> Exercise
Report each line of the data that has "OpenJS" somewhere in it.

__________________________________________________

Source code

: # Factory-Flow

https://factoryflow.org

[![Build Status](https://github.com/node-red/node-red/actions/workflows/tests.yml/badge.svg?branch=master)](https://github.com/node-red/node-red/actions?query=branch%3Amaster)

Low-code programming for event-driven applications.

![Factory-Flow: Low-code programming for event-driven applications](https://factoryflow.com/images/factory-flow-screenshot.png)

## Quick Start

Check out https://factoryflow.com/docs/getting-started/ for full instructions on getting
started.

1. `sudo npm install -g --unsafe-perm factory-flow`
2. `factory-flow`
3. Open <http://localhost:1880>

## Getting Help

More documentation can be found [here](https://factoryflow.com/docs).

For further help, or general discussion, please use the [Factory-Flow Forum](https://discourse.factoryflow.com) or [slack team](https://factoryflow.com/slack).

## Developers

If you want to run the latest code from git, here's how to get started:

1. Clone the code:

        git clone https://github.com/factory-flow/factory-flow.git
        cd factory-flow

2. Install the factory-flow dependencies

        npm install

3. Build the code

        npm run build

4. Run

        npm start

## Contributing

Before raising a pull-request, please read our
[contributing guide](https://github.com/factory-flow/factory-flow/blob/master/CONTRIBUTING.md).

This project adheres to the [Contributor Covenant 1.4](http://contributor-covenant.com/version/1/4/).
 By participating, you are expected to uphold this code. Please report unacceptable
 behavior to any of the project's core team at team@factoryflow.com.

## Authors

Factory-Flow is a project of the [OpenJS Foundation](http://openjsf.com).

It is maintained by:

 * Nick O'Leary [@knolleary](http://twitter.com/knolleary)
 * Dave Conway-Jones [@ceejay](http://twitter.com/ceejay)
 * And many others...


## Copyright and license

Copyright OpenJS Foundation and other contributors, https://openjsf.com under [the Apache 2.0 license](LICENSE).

__________________________________________________

> Solved exercise
Factory-Flow is a project of the [OpenJS Foundation](http://openjsf.com).
Copyright OpenJS Foundation and other contributors, https://openjsf.com under [the Apache 2.0 license](LICENSE).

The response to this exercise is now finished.